I am trying to control the car intelligently by setting it waypoints in the code. The problem is that the car still needs user input to go from point A to Point B. Code: bng.load_scenario(scenario) bng.start_scenario() # Make the vehicle's AI span the map vehicle.ai_set_mode('span') vehicle.ai_set_target(pos=(-713, 70, 118)) How to make car AI control using python. Secondly, how to set user input to false. The options are Code: * ``disabled``: Turn the AI off (default state) * ``random``: Drive from random points to random points on the map * ``span``: Drive along the entire road network of the map * ``manual``: Drive to a specific waypoint, target set separately * ``chase``: Chase a target vehicle, target set separately * ``flee``: Flee from a vehicle, target set separately * ``stopping``: Make the vehicle come to a halt (AI disables itself once the vehicle stopped.)
Can you provide me the directions that how I will use the lua for AI control of cars. I know how to declare waypoints and car in the game. What I have to do next.
No, it’s because it’s a complex question so he would need to ask people like estama or other programmers for info. Although the update is near, it’s been speculated for the 21st of December with pretty good evidence backing it up.
tdev said it will be released a couple days before Christmas and someone mentioned large updates are almost always on Fridays so therefore the only date that fits is the 21st. Although there is no way to say for sure, this is the best guess. Also this is incredibly off topic so let’s not discuss this any further. (I can’t be bothered to find the links because I’m on mobile but it’s either in update speculation thread or the ‘where are we going?’ Thread)

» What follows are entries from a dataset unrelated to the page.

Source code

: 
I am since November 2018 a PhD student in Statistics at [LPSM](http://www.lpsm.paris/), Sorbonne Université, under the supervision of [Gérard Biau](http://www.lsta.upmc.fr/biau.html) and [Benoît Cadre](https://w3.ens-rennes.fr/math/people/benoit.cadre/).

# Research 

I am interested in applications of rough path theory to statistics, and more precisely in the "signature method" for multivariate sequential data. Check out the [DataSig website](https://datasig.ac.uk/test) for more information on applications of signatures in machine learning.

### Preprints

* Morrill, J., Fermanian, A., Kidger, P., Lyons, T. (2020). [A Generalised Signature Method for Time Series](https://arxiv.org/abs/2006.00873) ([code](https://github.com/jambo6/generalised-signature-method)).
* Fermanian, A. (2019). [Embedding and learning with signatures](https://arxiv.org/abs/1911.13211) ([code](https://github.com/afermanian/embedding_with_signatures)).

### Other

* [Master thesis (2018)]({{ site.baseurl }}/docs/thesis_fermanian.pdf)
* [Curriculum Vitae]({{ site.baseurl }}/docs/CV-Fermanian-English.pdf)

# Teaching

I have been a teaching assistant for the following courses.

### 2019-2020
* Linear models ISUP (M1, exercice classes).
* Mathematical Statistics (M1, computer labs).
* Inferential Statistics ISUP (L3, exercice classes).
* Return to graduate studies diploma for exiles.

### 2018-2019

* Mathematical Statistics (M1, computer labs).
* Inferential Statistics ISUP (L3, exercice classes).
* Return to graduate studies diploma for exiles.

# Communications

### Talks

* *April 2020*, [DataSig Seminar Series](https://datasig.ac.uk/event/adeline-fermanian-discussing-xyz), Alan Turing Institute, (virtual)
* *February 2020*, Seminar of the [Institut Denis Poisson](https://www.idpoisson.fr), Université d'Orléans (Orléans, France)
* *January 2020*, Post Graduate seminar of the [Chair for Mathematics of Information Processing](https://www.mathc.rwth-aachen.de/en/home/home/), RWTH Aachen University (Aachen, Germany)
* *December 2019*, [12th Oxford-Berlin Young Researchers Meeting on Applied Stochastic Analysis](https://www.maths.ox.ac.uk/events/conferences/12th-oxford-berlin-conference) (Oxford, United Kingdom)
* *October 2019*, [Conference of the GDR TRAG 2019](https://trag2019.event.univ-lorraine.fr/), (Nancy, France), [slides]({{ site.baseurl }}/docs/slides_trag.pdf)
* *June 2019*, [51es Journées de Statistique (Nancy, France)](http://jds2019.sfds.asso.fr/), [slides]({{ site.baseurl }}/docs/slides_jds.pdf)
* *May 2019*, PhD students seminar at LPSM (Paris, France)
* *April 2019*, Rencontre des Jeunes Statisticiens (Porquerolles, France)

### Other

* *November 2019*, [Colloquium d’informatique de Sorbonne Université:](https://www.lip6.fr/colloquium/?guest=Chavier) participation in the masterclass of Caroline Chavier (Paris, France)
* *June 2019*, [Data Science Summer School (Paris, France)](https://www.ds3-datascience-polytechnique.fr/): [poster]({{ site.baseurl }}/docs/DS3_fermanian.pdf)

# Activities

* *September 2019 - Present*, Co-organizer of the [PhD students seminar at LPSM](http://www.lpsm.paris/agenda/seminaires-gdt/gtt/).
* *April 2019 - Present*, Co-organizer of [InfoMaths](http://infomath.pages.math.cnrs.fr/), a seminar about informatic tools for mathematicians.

Guys. I add the 5 pathway points and 3 cars to prefab file. Now i want the cars to follow the waypoint (AI control) in the scenario. How will i do that with the lua code.
I recommend you to download this scenario and examine how it is made: https://www.beamng.com/resources/running-late-gull.6139/
It's been in development for a few months, mainly exposing BeamNG functionality in a research-oriented way. One of the more fun uses will be developing OpenAI Gym environments for deep learning experiments, though we just now started that with a simple race around the WC USA track. More to come.